Task goal
Look for "must" in the material below and show each line that contains it.
=== Dataset content ===
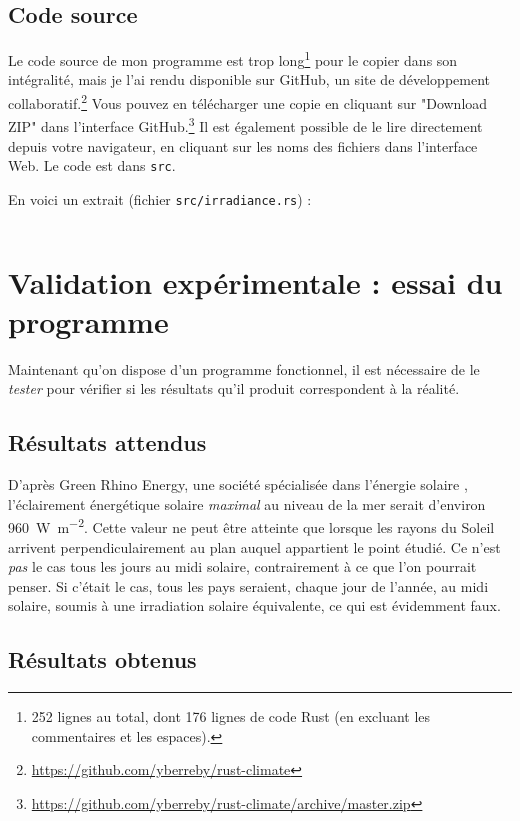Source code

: \documentclass[12pt]{article}
\begin{document}
\FloatBarrier
\subsection{Code source}

Le code source de mon programme est trop long\footnote{252 lignes au total, dont 176 lignes de code Rust (en excluant les commentaires et les espaces).} pour le copier dans son intégralité, mais je l'ai rendu disponible sur GitHub, un site de développement collaboratif.\footnote{\url{https://github.com/yberreby/rust-climate}}
Vous pouvez en télécharger une copie en cliquant sur "Download ZIP" dans l'interface GitHub.\footnote{\url{https://github.com/yberreby/rust-climate/archive/master.zip}}
Il est également possible de le lire directement depuis votre navigateur, en cliquant sur les noms des fichiers dans l'interface Web.
Le code est dans \texttt{src}.

En voici un extrait (fichier \texttt{src/irradiance.rs}) :

\inputminted[linenos]{rust}{rust-climate/src/irradiance.rs}



\section{Validation expérimentale : essai du programme}

Maintenant qu'on dispose d'un programme fonctionnel, il est nécessaire de le \emph{tester} pour vérifier si les résultats qu'il produit correspondent à la réalité.

\subsection{Résultats attendus}

D'après Green Rhino Energy, une société spécialisée dans l'énergie solaire \cite{green_rhino_irradiance}, l'éclairement énergétique solaire \emph{maximal} au niveau de la mer serait d'environ \SI{960}{\watt\per\square\meter}.
Cette valeur ne peut être atteinte que lorsque les rayons du Soleil arrivent perpendiculairement au plan auquel appartient le point étudié.
Ce n'est \emph{pas} le cas tous les jours au midi solaire, contrairement à ce que l'on pourrait penser.
Si c'était le cas, tous les pays seraient, chaque jour de l'année, au midi solaire, soumis à une irradiation solaire équivalente, ce qui est évidemment faux.


\subsection{Résultats obtenus}
\end{document}
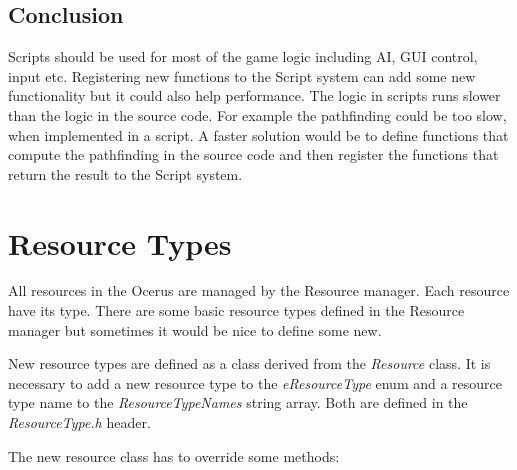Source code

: \documentclass[a4paper, 12pt]{report}
\begin{document}
\section{Conclusion}
Scripts should be used for most of the game logic including AI, GUI control, input etc.
Registering new functions to the Script system can add some new functionality but it could also help performance. The logic in scripts runs slower than the logic in the source code. For example the pathfinding could be too slow, when implemented in a script. A faster solution would be to define functions that compute the pathfinding in the source code and then register the functions that return the result to the Script system.


\chapter{Resource Types}

All resources in the Ocerus are managed by the Resource manager. Each resource have its type. There are some basic resource types defined in the Resource manager but sometimes it would be nice to define some new.

New resource types are defined as a class derived from the \emph{Resource} class. It is necessary to add a new resource type to the \emph{eResourceType} enum and a resource type name to the \emph{ResourceTypeNames} string array. Both are defined in the \emph{ResourceType.h} header.

The new resource class has to override some methods:
\end{document}
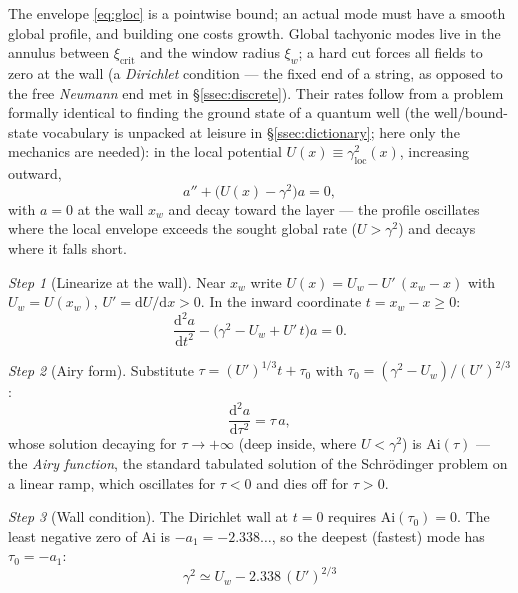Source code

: \documentclass[11pt,a4paper]{article}
\numberwithin{equation}{section}
\theoremstyle{remark}
\newtheorem{step}{Step}[subsection]
\newcommand{\dd}{\mathrm{d}}
\begin{document}
The envelope \eqref{eq:gloc} is a pointwise bound; an actual mode must
have a smooth global profile, and building one costs growth. Global
tachyonic modes live in the annulus between $\xi_{\mathrm{crit}}$ and
the window radius $\xi_w$; a hard cut forces all fields to zero at the
wall (a \emph{Dirichlet} condition --- the fixed end of a string, as
opposed to the free \emph{Neumann} end met in \S\ref{ssec:discrete}).
Their rates follow from a problem formally identical to finding the
ground state of a quantum well (the well/bound-state vocabulary is
unpacked at leisure in \S\ref{ssec:dictionary}; here only the mechanics
are needed): in the local potential
$U(x)\equiv\gamma_{\mathrm{loc}}^2(x)$, increasing outward,
\begin{equation}
a''+\bigl(U(x)-\gamma^2\bigr)a=0 ,
\end{equation}
with $a=0$ at the wall $x_w$ and decay toward the layer --- the profile
oscillates where the local envelope exceeds the sought global rate
($U>\gamma^2$) and decays where it falls short.

\begin{step}[Linearize at the wall]
Near $x_w$ write $U(x)=U_w-U'\,(x_w-x)$ with $U_w=U(x_w)$,
$U'=\dd U/\dd x>0$. In the inward coordinate $t=x_w-x\ge0$:
\begin{equation}
\frac{\dd^2a}{\dd t^2}-\bigl(\gamma^2-U_w+U'\,t\bigr)a=0 .
\end{equation}
\end{step}

\begin{step}[Airy form]
Substitute $\tau=(U')^{1/3}t+\tau_0$ with
$\tau_0=(\gamma^2-U_w)/(U')^{2/3}$:
\begin{equation}
\frac{\dd^2a}{\dd\tau^2}=\tau\,a ,
\end{equation}
whose solution decaying for $\tau\to+\infty$ (deep inside, where
$U<\gamma^2$) is $\mathrm{Ai}(\tau)$ --- the \emph{Airy function}, the
standard tabulated solution of the Schr\"odinger problem on a linear
ramp, which oscillates for $\tau<0$ and dies off for $\tau>0$.
\end{step}

\begin{step}[Wall condition]
The Dirichlet wall at $t=0$ requires $\mathrm{Ai}(\tau_0)=0$. The least
negative zero of $\mathrm{Ai}$ is $-a_1=-2.338\ldots$, so the deepest
(fastest) mode has $\tau_0=-a_1$:
\begin{equation}
\boxed{\;
\gamma^2\simeq U_w-2.338\,(U')^{2/3}
\;}
\label{eq:airy}
\end{equation}
\end{step}
\end{document}
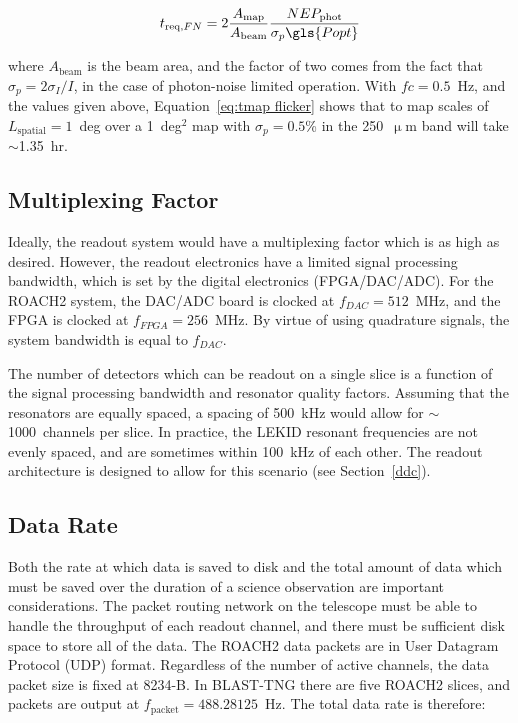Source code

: \begin{equation}\label{eq:tmap flicker}
  t_{\mathrm{req},FN} = 2 \frac{A_{\mathrm{map}}}{A_{\mathrm{beam}}} \frac{NEP_{\mathrm{phot}}}{\sigma_{p}\gls{Popt}}
\end{equation}

where $A_{\mathrm{beam}}$ is the beam area, and the factor of two comes from the fact that $\sigma_{p} = 2 \sigma_{I} / I$, in the case of photon-noise limited operation. With $fc = 0.5$~Hz, and the values given above, Equation~\ref{eq:tmap flicker} shows that to map scales of $L_{\mathrm{spatial}} = 1$~deg over a 1~deg$^{2}$ map with $\sigma_{p} = 0.5$\% in the 250~$\upmu$m band will take $\sim$1.35~hr.

\subsection{Multiplexing Factor}\label{multiplexing}

Ideally, the readout system would have a multiplexing factor which is as high as desired. However, the readout electronics have a limited signal processing bandwidth, which is set by the digital electronics (FPGA/DAC/ADC). For the ROACH2 system, the DAC/ADC board is clocked at $f_{DAC} = 512$~MHz, and the FPGA is clocked at $f_{FPGA} = 256$~MHz. By virtue of using quadrature signals, the system bandwidth is equal to $f_{DAC}$.

The number of detectors which can be readout on a single slice is a function of the signal processing bandwidth and resonator quality factors. Assuming that the resonators are equally spaced, a spacing of 500~kHz would allow for $\sim$1000~channels per slice. In practice, the LEKID resonant frequencies are not evenly spaced, and are sometimes within 100~kHz of each other. The readout architecture is designed to allow for this scenario (see Section~\ref{ddc}).

\subsection{Data Rate}\label{data rate}

Both the rate at which data is saved to disk and the total amount of data which must be saved over the duration of a science observation are important considerations. The packet routing network on the telescope must be able to handle the throughput of each readout channel, and there must be sufficient disk space to store all of the data. The ROACH2 data packets are in User Datagram Protocol (UDP) format. Regardless of the number of active channels, the data packet size is fixed at 8234-B. In BLAST-TNG there are five ROACH2 slices, and packets are output at $f_{\mathrm{packet}} = 488.28125$~Hz. The total data rate is therefore:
===
Answer for this exercise
The envelope \eqref{eq:gloc} is a pointwise bound; an actual mode must
Both the rate at which data is saved to disk and the total amount of data which must be saved over the duration of a science observation are important considerations. The packet routing network on the telescope must be able to handle the throughput of each readout channel, and there must be sufficient disk space to store all of the data. The ROACH2 data packets are in User Datagram Protocol (UDP) format. Regardless of the number of active channels, the data packet size is fixed at 8234-B. In BLAST-TNG there are five ROACH2 slices, and packets are output at $f_{\mathrm{packet}} = 488.28125$~Hz. The total data rate is therefore:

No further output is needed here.